セキュリティとコンプライアンスの監視: Admin Logs APIを利用すると、セキュリティとコンプライアンスを監視するカスタムソリューションを構築できます。ユーザー管理、ファイルアクセス、共有、権限変更など、管理者のアクティビティを監視することで、不審または不正な操作を事前に特定できます。これは、データの整合性の確保、内部の脅威の検出、規制順守の維持に役立ちます。
監査証跡とレポート: Admin Logs APIを使用すると、Box.comアカウントの包括的な監査証跡とレポートを生成できます。ログから関連情報を抽出することで、ユーザーのアクティビティ、アカウントの変更、システムイベントを示すカスタマイズされたレポートを作成できます。これらのレポートは、コンプライアンス監査、内部分析、意思決定のプロセスに役立つ場合があります。
ほぼリアルタイムの通知とアラート: Admin Logs Streaming APIを使用すると、管理イベントが発生したときにそのイベントに関するリアルタイムの通知を受け取ることができます。特定のイベントタイプまたはフィルタに対してサブスクライブすることで、Box.comアカウント内の重要なアクティビティに関する最新情報を常に入手することができます。例えば、異常なログインパターン、機密ファイルに対する権限の変更、ユーザーによる大量の操作に関するアラートを設定できるため、すぐに対応して、潜在的なリスクを軽減できます。

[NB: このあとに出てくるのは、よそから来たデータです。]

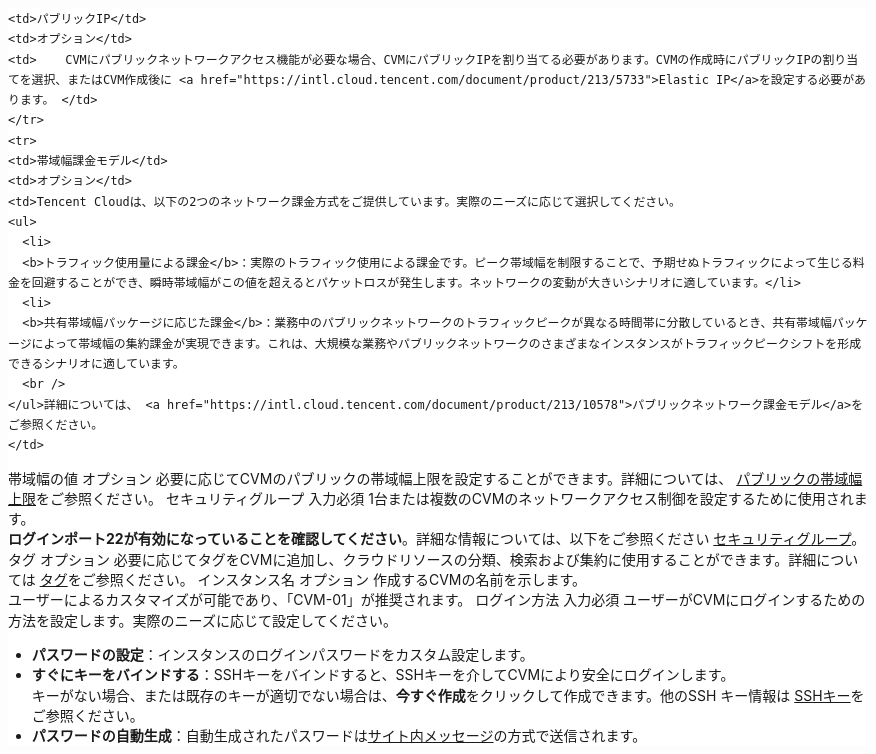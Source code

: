 	<td>パブリックIP</td>
	<td>オプション</td>
	<td>	CVMにパブリックネットワークアクセス機能が必要な場合、CVMにパブリックIPを割り当てる必要があります。CVMの作成時にパブリックIPの割り当てを選択、またはCVM作成後に <a href="https://intl.cloud.tencent.com/document/product/213/5733">Elastic IP</a>を設定する必要があります。 </td>
	</tr>
	<tr>
	<td>帯域幅課金モデル</td>
	<td>オプション</td>
	<td>Tencent Cloudは、以下の2つのネットワーク課金方式をご提供しています。実際のニーズに応じて選択してください。
	<ul>
	  <li>
	  <b>トラフィック使用量による課金</b>：実際のトラフィック使用による課金です。ピーク帯域幅を制限することで、予期せぬトラフィックによって生じる料金を回避することができ、瞬時帯域幅がこの値を超えるとパケットロスが発生します。ネットワークの変動が大きいシナリオに適しています。</li>
	  <li>
	  <b>共有帯域幅パッケージに応じた課金</b>：業務中のパブリックネットワークのトラフィックピークが異なる時間帯に分散しているとき、共有帯域幅パッケージによって帯域幅の集約課金が実現できます。これは、大規模な業務やパブリックネットワークのさまざまなインスタンスがトラフィックピークシフトを形成できるシナリオに適しています。
	  <br />
	</ul>詳細については、 <a href="https://intl.cloud.tencent.com/document/product/213/10578">パブリックネットワーク課金モデル</a>をご参照ください。
	</td>
  </tr>
	<tr>
	<td>帯域幅の値</td>
	<td>オプション</td>
	<td>必要に応じてCVMのパブリックの帯域幅上限を設定することができます。詳細については、  <a href="https://intl.cloud.tencent.com/document/product/213/12523">パブリックの帯域幅上限</a>をご参照ください。</td>
	</tr>
  <tr>
	<td>セキュリティグループ</td>
	<td>入力必須</td>
	<td>1台または複数のCVMのネットワークアクセス制御を設定するために使用されます。
	<br />
	<b>ログインポート22が有効になっていることを確認してください</b>。詳細な情報については、以下をご参照ください 
	<a href="https://intl.cloud.tencent.com/document/product/213/12452">セキュリティグループ</a>。</td>
  </tr>
	<tr>
	<td>タグ</td>
	<td>オプション</td>
	<td>必要に応じてタグをCVMに追加し、クラウドリソースの分類、検索および集約に使用することができます。詳細については <a href="https://intl.cloud.tencent.com/document/product/651/13334">タグ</a>をご参照ください。</td>
  </tr>
	<tr>
	<td>インスタンス名</td>
	<td>オプション</td>
	<td>作成するCVMの名前を示します。
	<br />ユーザーによるカスタマイズが可能であり、「CVM-01」が推奨されます。</td>
  </tr>
  <tr>
	<td>ログイン方法</td>
	<td>入力必須</td>
	<td>ユーザーがCVMにログインするための方法を設定します。実際のニーズに応じて設定してください。
	<ul>
	  <li>
	  <b>パスワードの設定</b>：インスタンスのログインパスワードをカスタム設定します。</li>
	  <li>
	  <b>すぐにキーをバインドする</b>：SSHキーをバインドすると、SSHキーを介してCVMにより安全にログインします。
		<br />キーがない場合、または既存のキーが適切でない場合は、<b>今すぐ作成</b>をクリックして作成できます。他のSSH
	  キー情報は <a href="https://www.tencentcloud.com/document/product/213/6092">SSHキー</a>をご参照ください。</li>
	  <li>
	  <b>パスワードの自動生成</b>：自動生成されたパスワードは<a href="https://console.cloud.tencent.com/message">サイト内メッセージ</a>の方式で送信されます。</li>
	</ul></td>
  </tr>
	<tr>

ユーザーの行動の分析: 管理ログを分析することで、ユーザーの行動パターンと傾向についてインサイトを得ることができます。これは、組織がBox.comをどのように利用しているかを把握して、改善点を特定し、ワークフローを最適化するのに役立ちます。例えば、ユーザーのコラボレーションパターンの分析、特定の機能の採用率の測定、サードパーティの統合の使用状況の評価を行うことができます。

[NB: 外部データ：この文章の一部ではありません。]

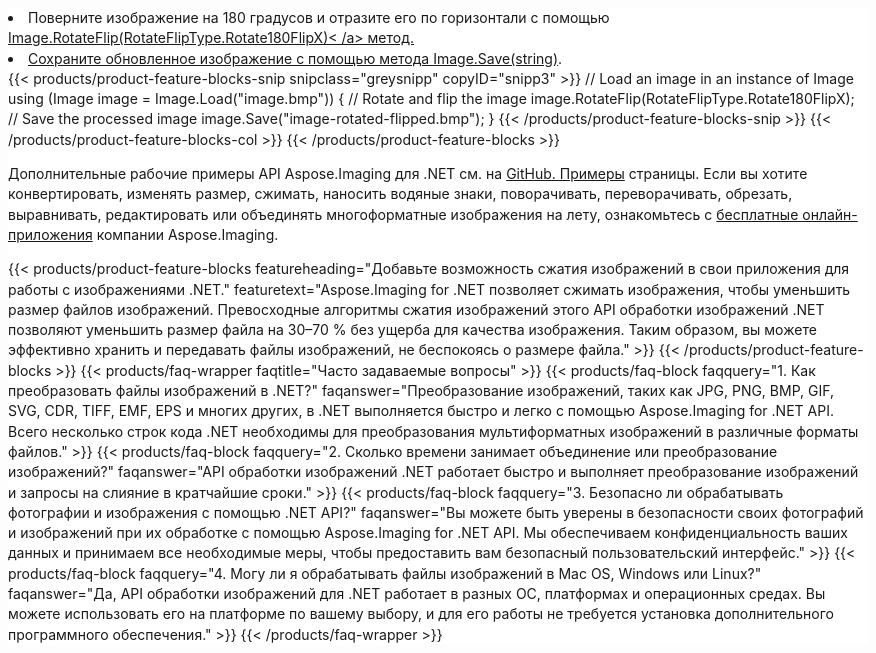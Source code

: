    <li>Поверните изображение на 180 градусов и отразите его по горизонтали с помощью <a href="https://reference.aspose.com/imaging/net/aspose.imaging/image/methods/rotateflip">Image.RotateFlip(RotateFlipType.Rotate180FlipX)< /а> метод.</li>
   <li>Сохраните обновленное изображение с помощью метода <a href="https://reference.aspose.com/imaging/net/aspose.imaging.image/save/methods/3">Image.Save(string)</a>.</li>
</ul>
{{< products/product-feature-blocks-snip
snipclass="greysnipp"
copyID="snipp3"
>}} 
// Load an image in an instance of Image
using (Image image = Image.Load("image.bmp"))
{
    // Rotate and flip the image
    image.RotateFlip(RotateFlipType.Rotate180FlipX);
    // Save the processed image
    image.Save("image-rotated-flipped.bmp");
}
{{< /products/product-feature-blocks-snip >}}
{{< /products/product-feature-blocks-col >}}
{{< /products/product-feature-blocks >}}
   <p class="col-lg-12">Дополнительные рабочие примеры API Aspose.Imaging для .NET см. на <a href="https://github.com/aspose-imaging/Aspose.Imaging-for-.NET/tree/master/Examples">GitHub. Примеры</a> страницы. Если вы хотите конвертировать, изменять размер, сжимать, наносить водяные знаки, поворачивать, переворачивать, обрезать, выравнивать, редактировать или объединять многоформатные изображения на лету, ознакомьтесь с <a href="https://products.aspose.app/imaging/family">бесплатные онлайн-приложения</a> компании Aspose.Imaging.</p>
{{< products/product-feature-blocks
featureheading="Добавьте возможность сжатия изображений в свои приложения для работы с изображениями .NET."
featuretext="Aspose.Imaging for .NET позволяет сжимать изображения, чтобы уменьшить размер файлов изображений. Превосходные алгоритмы сжатия изображений этого API обработки изображений .NET позволяют уменьшить размер файла на 30–70 % без ущерба для качества изображения. Таким образом, вы можете эффективно хранить и передавать файлы изображений, не беспокоясь о размере файла."
>}} 
   {{< /products/product-feature-blocks >}}
   {{< products/faq-wrapper
   faqtitle="Часто задаваемые вопросы"
>}} 
   {{< products/faq-block
 faqquery="1. Как преобразовать файлы изображений в .NET?"
 faqanswer="Преобразование изображений, таких как JPG, PNG, BMP, GIF, SVG, CDR, TIFF, EMF, EPS и многих других, в .NET выполняется быстро и легко с помощью Aspose.Imaging for .NET API. Всего несколько строк кода .NET необходимы для преобразования мультиформатных изображений в различные форматы файлов."
>}} 
   {{< products/faq-block 
 faqquery="2. Сколько времени занимает объединение или преобразование изображений?"
 faqanswer="API обработки изображений .NET работает быстро и выполняет преобразование изображений и запросы на слияние в кратчайшие сроки."
>}} 
   {{< products/faq-block
 faqquery="3. Безопасно ли обрабатывать фотографии и изображения с помощью .NET API?"
 faqanswer="Вы можете быть уверены в безопасности своих фотографий и изображений при их обработке с помощью Aspose.Imaging for .NET API. Мы обеспечиваем конфиденциальность ваших данных и принимаем все необходимые меры, чтобы предоставить вам безопасный пользовательский интерфейс."
>}} 
   {{< products/faq-block
 faqquery="4. Могу ли я обрабатывать файлы изображений в Mac OS, Windows или Linux?"
 faqanswer="Да, API обработки изображений для .NET работает в разных ОС, платформах и операционных средах. Вы можете использовать его на платформе по вашему выбору, и для его работы не требуется установка дополнительного программного обеспечения."
>}} 
   {{< /products/faq-wrapper >}}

セキュリティ情報およびイベント管理 (SIEM) システムとの統合: Admin Logs APIをSIEMシステムやセキュリティオーケストレーションプラットフォームと統合すると、セキュリティイベントの管理を一元化し、インシデント対応を効率化できます。Box.comの管理ログをSIEMに取り込むことにより、Box.comのイベントを他のソースのイベントと関連付けて、高度な脅威検出を実行し、レスポンスのワークフローを自動化できます。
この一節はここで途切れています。